START ENTRIES PROVIDED
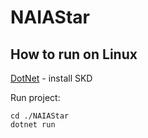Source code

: # NAIAStar
## How to run on Linux
[DotNet](https://dotnet.microsoft.com/download/linux-package-manager/ubuntu16-04/sdk-current) - install SKD

Run project:
```
cd ./NAIAStar
dotnet run
```
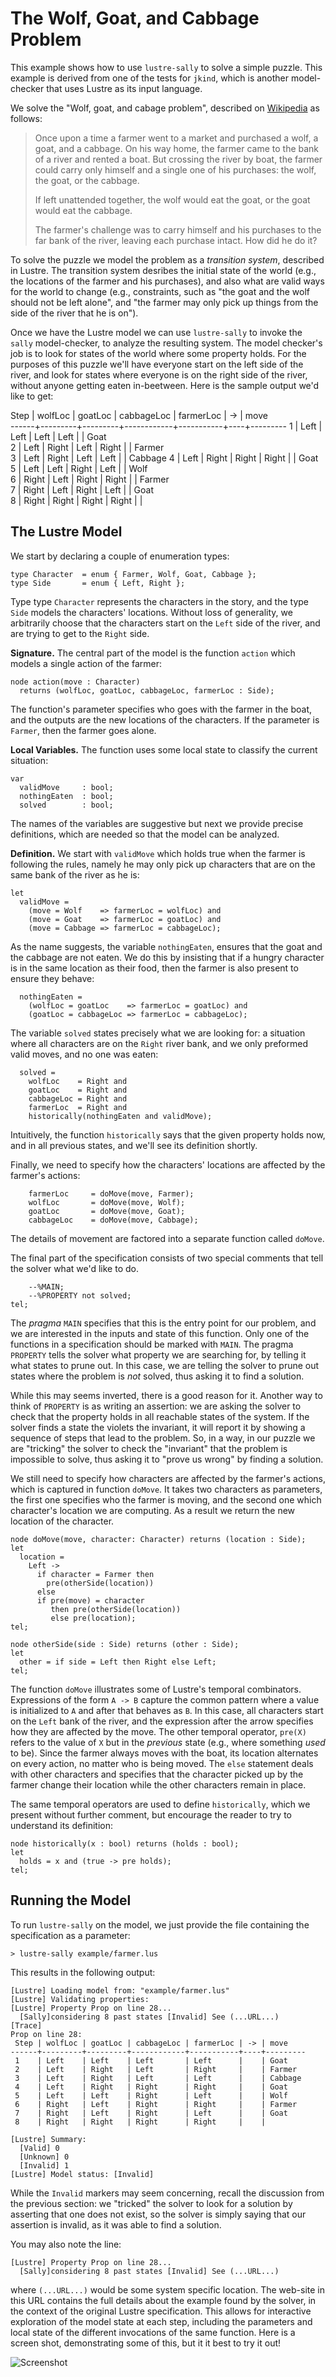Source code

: The Wolf, Goat, and Cabbage Problem
===================================

This example shows how to use `lustre-sally` to solve a simple puzzle.
This example is derived from one of the tests for `jkind`, which is
another model-checker that uses Lustre as its input language.

We solve the "Wolf, goat, and cabage problem", described on
[Wikipedia](https://en.wikipedia.org/wiki/Wolf,_goat_and_cabbage_problem)
as follows:

> Once upon a time a farmer went to a market and purchased a wolf, a goat, and a
> cabbage. On his way home, the farmer came to the bank of a river and rented a
> boat. But crossing the river by boat, the farmer could carry only himself
> and a single one of his purchases: the wolf, the goat, or the cabbage.
>
> If left unattended together, the wolf would eat the goat, or the goat
> would eat the cabbage.
>
> The farmer's challenge was to carry himself and his purchases to the far bank
> of the river, leaving each purchase intact. How did he do it?

To solve the puzzle we model the problem as a *transition system*,
described in Lustre. The transition system desribes the initial state
of the world (e.g., the locations of the farmer and his purchases),
and also what are valid ways for the world to change (e.g., constraints, such
as "the goat and the wolf should not be left alone", and
"the farmer may only pick up things from the side of the river that he is on").

Once we have the Lustre model we can use `lustre-sally` to invoke the `sally`
model-checker, to analyze the resulting system.  The model checker's job
is to look for states of the world where some property holds.  For the purposes
of this puzzle we'll have everyone start on the left side of the river,
and look for states where everyone is on the right side of the river,
without anyone getting eaten in-beetween.  Here is the sample output
we'd like to get:

 Step | wolfLoc | goatLoc | cabbageLoc | farmerLoc | -> | move    
------+---------+---------+------------+-----------+----+---------
 1    | Left    | Left    | Left       | Left      |    | Goat    
 2    | Left    | Right   | Left       | Right     |    | Farmer  
 3    | Left    | Right   | Left       | Left      |    | Cabbage 
 4    | Left    | Right   | Right      | Right     |    | Goat    
 5    | Left    | Left    | Right      | Left      |    | Wolf    
 6    | Right   | Left    | Right      | Right     |    | Farmer  
 7    | Right   | Left    | Right      | Left      |    | Goat    
 8    | Right   | Right   | Right      | Right     |    |         


The Lustre Model
----------------

We start by declaring a couple of enumeration types:
```lustre
type Character  = enum { Farmer, Wolf, Goat, Cabbage };
type Side       = enum { Left, Right };
```
Type type `Character` represents the characters in the story, and the type
`Side` models the characters' locations.  Without loss of generality,
we arbitrarily choose that the characters start on the `Left` side of
the river, and are trying to get to the `Right` side.

**Signature.**
The central part of the model is the function `action` which
models a single action of the farmer:
```lustre
node action(move : Character)
  returns (wolfLoc, goatLoc, cabbageLoc, farmerLoc : Side);
```
The function's parameter specifies who goes with the farmer in the boat,
and the outputs are the new locations of the characters.
If the parameter is `Farmer`, then the farmer goes alone.

**Local Variables.**
The function uses some local state to classify the current situation:
```lustre
var
  validMove     : bool;
  nothingEaten  : bool;
  solved        : bool;
```
The names of the variables are suggestive but next we provide precise
definitions, which are needed so that the model can be analyzed.

**Definition.**  We start with `validMove` which holds true when the
farmer is following the rules, namely he may only pick up characters
that are on the same bank of the river as he is:
```lustre
let
  validMove =
    (move = Wolf    => farmerLoc = wolfLoc) and
    (move = Goat    => farmerLoc = goatLoc) and
    (move = Cabbage => farmerLoc = cabbageLoc);
```

As the name suggests, the variable `nothingEaten`, ensures that the
goat and the cabbage are not eaten.  We do this by insisting that if
a hungry character is in the same location as their food, then the farmer
is also present to ensure they behave:
```lustre
  nothingEaten =
    (wolfLoc = goatLoc    => farmerLoc = goatLoc) and
    (goatLoc = cabbageLoc => farmerLoc = cabbageLoc);
```

The variable `solved` states precisely what we are looking for:
a situation where all characters are on the `Right` river bank,
and we only preformed valid moves, and no one was eaten:
```lustre
  solved =
    wolfLoc    = Right and
    goatLoc    = Right and
    cabbageLoc = Right and
    farmerLoc  = Right and
    historically(nothingEaten and validMove);
```
Intuitively, the function `historically` says that the given property
holds now, and in all previous states, and we'll see its definition shortly.

Finally, we need to specify how the characters' locations are affected
by the farmer's actions:
```lustre
    farmerLoc     = doMove(move, Farmer);
    wolfLoc       = doMove(move, Wolf);
    goatLoc       = doMove(move, Goat);
    cabbageLoc    = doMove(move, Cabbage);
```
The details of movement are factored into a separate function called `doMove`.

The final part of the specification consists of two special comments that
tell the solver what we'd like to do.
```lustre
    --%MAIN;
    --%PROPERTY not solved;
tel;
```
The *pragma* `MAIN` specifies that this is the entry point for our problem,
and we are interested in the inputs and state of this function.  Only
one of the functions in a specification should be marked with `MAIN`.
The pragma `PROPERTY` tells the solver what property we are searching for,
by telling it what states to prune out.  In this case, we are telling the
solver to prune out states where the problem is *not* solved, thus asking
it to find a solution.

While this may seems inverted, there is a good reason for it.  Another way
to think of `PROPERTY` is as writing an assertion: we are asking the solver
to check that the property holds in all reachable states of the system.
If the solver finds a state the violets the invariant, it will report it
by showing a sequence of steps that lead to the problem.  So, in a way,
in our puzzle we are "tricking" the solver to check the "invariant" that
the problem is impossible to solve, thus asking it to "prove us wrong"
by finding a solution.

We still need to specify how characters are affected by the farmer's actions,
which is captured in function `doMove`.  It takes two characters as parameters,
the first one specifies who the farmer is moving, and the second one which
character's location we are computing.  As a result we return the new location
of the character.
```lustre
node doMove(move, character: Character) returns (location : Side);
let
  location =
    Left ->
      if character = Farmer then
        pre(otherSide(location))
      else
      if pre(move) = character
         then pre(otherSide(location))
         else pre(location);
tel;

node otherSide(side : Side) returns (other : Side);
let
  other = if side = Left then Right else Left;
tel;
```
The function `doMove` illustrates some of Lustre's temporal combinators.
Expressions of the form `A -> B` capture the common pattern where
a value is initialized to `A` and after that behaves as `B`.  In this
case, all characters start on the `Left` bank of the river, and the expression
after the arrow specifies how they are affected by the move.  The other
temporal operator, `pre(X)` refers to the value of `X` but in the *previous*
state (e.g., where something *used* to be).  Since the farmer always
moves with the boat, its location alternates on every action, no matter
who is being moved.  The `else` statement deals with other characters and
specifies that the character picked up by the farmer change their location
while the other characters remain in place.

The same temporal operators are used to define `historically`, which we
present without further comment, but encourage the reader to try to understand
its definition:
```lustre
node historically(x : bool) returns (holds : bool);
let
  holds = x and (true -> pre holds);
tel;
```

Running the Model
-----------------

To run `lustre-sally` on the model, we just provide the file containing the
specification as a parameter:
```shell
> lustre-sally example/farmer.lus
```
This results in the following output:
```shell
[Lustre] Loading model from: "example/farmer.lus"
[Lustre] Validating properties:
[Lustre] Property Prop on line 28...
  [Sally]considering 8 past states [Invalid] See (...URL...)
[Trace] 
Prop on line 28:
 Step | wolfLoc | goatLoc | cabbageLoc | farmerLoc | -> | move    
------+---------+---------+------------+-----------+----+---------
 1    | Left    | Left    | Left       | Left      |    | Goat    
 2    | Left    | Right   | Left       | Right     |    | Farmer  
 3    | Left    | Right   | Left       | Left      |    | Cabbage 
 4    | Left    | Right   | Right      | Right     |    | Goat    
 5    | Left    | Left    | Right      | Left      |    | Wolf    
 6    | Right   | Left    | Right      | Right     |    | Farmer  
 7    | Right   | Left    | Right      | Left      |    | Goat    
 8    | Right   | Right   | Right      | Right     |    |         

[Lustre] Summary:
  [Valid] 0
  [Unknown] 0
  [Invalid] 1
[Lustre] Model status: [Invalid]
```

While the `Invalid` markers may seem concerning, recall the discussion
from the previous section: we "tricked" the solver to look for a solution
by asserting that one does not exist, so the solver is simply saying that
our assertion is invalid, as it was able to find a solution.

You may also note the line:
```shell
[Lustre] Property Prop on line 28...
  [Sally]considering 8 past states [Invalid] See (...URL...)
```
where `(...URL...)` would be some system specific location.  The web-site
in this URL contains the full details about the example found by the solver,
in the context of the original Lustre specification.  This allows for
interactive exploration of the model state at each step, including the
parameters and local state of the different invocations of the same
function.  Here is a screen shot, demonstrating some of this, but it
it best to try it out!

![Screenshot](lustre.png)
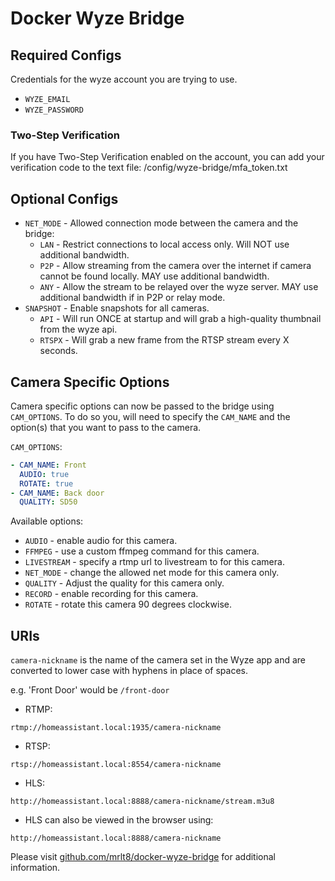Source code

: # Docker Wyze Bridge

## Required Configs

Credentials for the wyze account you are trying to use.

- `WYZE_EMAIL`
- `WYZE_PASSWORD`

### Two-Step Verification

If you have Two-Step Verification enabled on the account, you can add your verification code to the text file: /config/wyze-bridge/mfa_token.txt

## Optional Configs

- `NET_MODE` - Allowed connection mode between the camera and the bridge:
  - `LAN` - Restrict connections to local access only. Will NOT use additional bandwidth.
  - `P2P` - Allow streaming from the camera over the internet if camera cannot be found locally. MAY use additional bandwidth.
  - `ANY` - Allow the stream to be relayed over the wyze server. MAY use additional bandwidth if in P2P or relay mode.
- `SNAPSHOT` - Enable snapshots for all cameras.
  - `API` - Will run ONCE at startup and will grab a high-quality thumbnail from the wyze api.
  - `RTSPX` - Will grab a new frame from the RTSP stream every X seconds.

## Camera Specific Options

Camera specific options can now be passed to the bridge using `CAM_OPTIONS`. To do so you, will need to specify the `CAM_NAME` and the option(s) that you want to pass to the camera.

`CAM_OPTIONS`:

```YAML
- CAM_NAME: Front
  AUDIO: true
  ROTATE: true
- CAM_NAME: Back door
  QUALITY: SD50
```

Available options:

- `AUDIO` - enable audio for this camera.
- `FFMPEG` - use a custom ffmpeg command for this camera.
- `LIVESTREAM` - specify a rtmp url to livestream to for this camera.
- `NET_MODE` - change the allowed net mode for this camera only.
- `QUALITY` - Adjust the quality for this camera only.
- `RECORD` - enable recording for this camera.
- `ROTATE` - rotate this camera 90 degrees clockwise.

## URIs

`camera-nickname` is the name of the camera set in the Wyze app and are converted to lower case with hyphens in place of spaces.

e.g. 'Front Door' would be `/front-door`

- RTMP:

```
rtmp://homeassistant.local:1935/camera-nickname
```

- RTSP:

```
rtsp://homeassistant.local:8554/camera-nickname
```

- HLS:

```
http://homeassistant.local:8888/camera-nickname/stream.m3u8
```

- HLS can also be viewed in the browser using:

```
http://homeassistant.local:8888/camera-nickname
```

Please visit [github.com/mrlt8/docker-wyze-bridge](https://github.com/mrlt8/docker-wyze-bridge) for additional information.
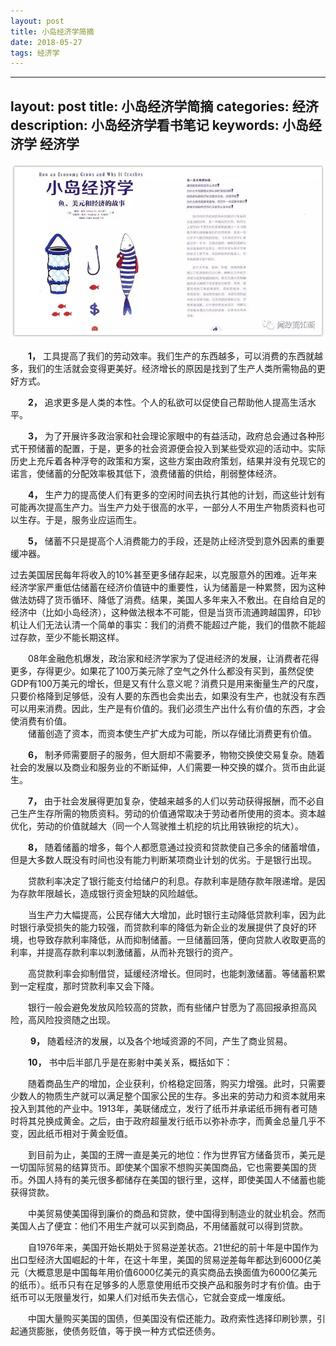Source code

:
 ```yaml
---
layout: post
title: 小岛经济学简摘
date: 2018-05-27 
tags: 经济学   
---
```

---
layout: post
title: 小岛经济学简摘
categories: 经济
description: 小岛经济学看书笔记
keywords: 小岛经济学 经济学
---
![小岛经济学](/images/posts/20180527_xiao_dao_jing_ji_xue/0.jpeg)

　　**1，** 工具提高了我们的劳动效率。我们生产的东西越多，可以消费的东西就越多，我们的生活就会变得更美好。经济增长的原因是找到了生产人类所需物品的更好方式。


　　**2，** 追求更多是人类的本性。个人的私欲可以促使自己帮助他人提高生活水平。

　　**3，** 为了开展许多政治家和社会理论家眼中的有益活动，政府总会通过各种形式干预储蓄的配置，于是，更多的社会资源便会投入到某些受欢迎的活动中。实际历史上充斥着各种浮夸的政策和方案，这些方案由政府策划，结果并没有兑现它的诺言，使储蓄的分配效率极其低下，浪费储蓄的供给，削弱整体经济。

　　**4，** 生产力的提高使人们有更多的空闲时间去执行其他的计划，而这些计划有可能再次提高生产力。当生产力处于很高的水平，一部分人不用生产物质资料也可以生存。于是，服务业应运而生。

　　**5，** 储蓄不只是提高个人消费能力的手段，还是防止经济受到意外因素的重要缓冲器。

  过去美国居民每年将收入的10%甚至更多储存起来，以克服意外的困难。近年来经济学家严重低估储蓄在经济价值链中的重要性，认为储蓄是一种累赘，因为这种做法妨碍了货币循环、降低了消费。结果，美国人多年来入不敷出。在自给自足的经济中（比如小岛经济），这种做法根本不可能，但是当货币流通跨越国界，印钞机让人们无法认清一个简单的事实：我们的消费不能超过产能，我们的借款不能超过存款，至少不能长期这样。

　　08年金融危机爆发，政治家和经济学家为了促进经济的发展，让消费者花得更多，存得更少。如果花了100万美元除了空气之外什么都没有买到，虽然促使GDP有100万美元的增长，但是又有什么意义呢？消费只是用来衡量生产的尺度，只要价格降到足够低，没有人要的东西也会卖出去，如果没有生产，也就没有东西可以用来消费。因此，生产是有价值的。我们必须生产出什么有价值的东西，才会使消费有价值。  
　　储蓄创造了资本，而资本使生产扩大成为可能，所以存储比消费更有价值。

　　**6，** 制矛师需要厨子的服务，但大厨却不需要矛，物物交换使交易复杂。随着社会的发展以及商业和服务业的不断延伸，人们需要一种交换的媒介。货币由此诞生。

　　**7，** 由于社会发展得更加复杂，使越来越多的人们以劳动获得报酬，而不必自己生产生存所需的物质资料。劳动的价值通常取决于劳动者所使用的资本。资本越优化，劳动的价值就越大（同一个人驾驶推土机挖的坑比用铁锹挖的坑大）。


　　**8，** 随着储蓄的增多，每个人都愿意通过投资和贷款使自己多余的储蓄增值，但是大多数人既没有时间也没有能力判断某项商业计划的优劣。于是银行出现。

　　贷款利率决定了银行能支付给储户的利息。存款利率是随存款年限递增。是因为存款年限越长，造成银行资金短缺的风险越低。

　　当生产力大幅提高，公民存储大大增加，此时银行主动降低贷款利率，因为此时银行承受损失的能力较强，而贷款利率的降低为新企业的发展提供了良好的环境，也导致存款利率降低，从而抑制储蓄。一旦储蓄回落，便向贷款人收取更高的利率，并提高存款利率以刺激储蓄，从而补充银行的资产。

　　高贷款利率会抑制借贷，延缓经济增长。但同时，也能刺激储蓄。等储蓄积累到一定程度，那时贷款利率又会下降。

　　银行一般会避免发放风险较高的贷款，而有些储户甘愿为了高回报承担高风险，高风险投资随之出现。


　　 **9，** 随着经济的发展，以及各个地域资源的不同，产生了商业贸易。


　　**10，** 书中后半部几乎是在影射中美关系，概括如下：

　　随着商品生产的增加，企业获利，价格稳定回落，购买力增强。此时，只需要少数人的物质生产就可以满足整个国家公民的生存。多出来的劳动力和资本就用来投入到其他的产业中。1913年，美联储成立，发行了纸币并承诺纸币拥有者可随时将其兑换成黄金。之后，由于政府超量发行纸币以弥补赤字，而黄金总量几乎不变，因此纸币相对于黄金贬值。

　　到目前为止，美国的王牌一直是美元的地位：作为世界官方储备货币，美元是一切国际贸易的结算货币。即使某个国家不想购买美国商品，它也需要美国的货币。外国人持有的美元很多都储存在美国的银行里，这样，即使美国人不储蓄也能获得贷款。

　　中美贸易使美国得到廉价的商品和贷款，使中国得到制造业的就业机会。然而美国人占了便宜：他们不用生产就可以买到商品，不用储蓄就可以得到贷款。

　　自1976年来，美国开始长期处于贸易逆差状态。21世纪的前十年是中国作为出口型经济大国崛起的十年，在这十年里，美国的贸易逆差每年都达到6000亿美元（大概意思是中国每年用价值6000亿美元的真实商品去换面值为6000亿美元的纸币）。纸币只有在足够多的人愿意使用纸币交换产品和服务时才有价值。由于纸币可以无限量发行，如果人们对纸币失去信心，它就会变成一堆废纸。

　　中国大量购买美国的国债，但美国没有偿还能力。政府索性选择印刷钞票，引起通货膨胀，使债务贬值，等于换一种方式偿还债务。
END ENTRIES PROVIDED
DIRECTIONS FOR THIS TASK: Look over the listing. Pull out every line with the string "also" in it.

SOLUTION TO THIS TASK:
and also what are valid ways for the world to change (e.g., constraints, such
is also present to ensure they behave:
You may also note the line:
- HLS can also be viewed in the browser using:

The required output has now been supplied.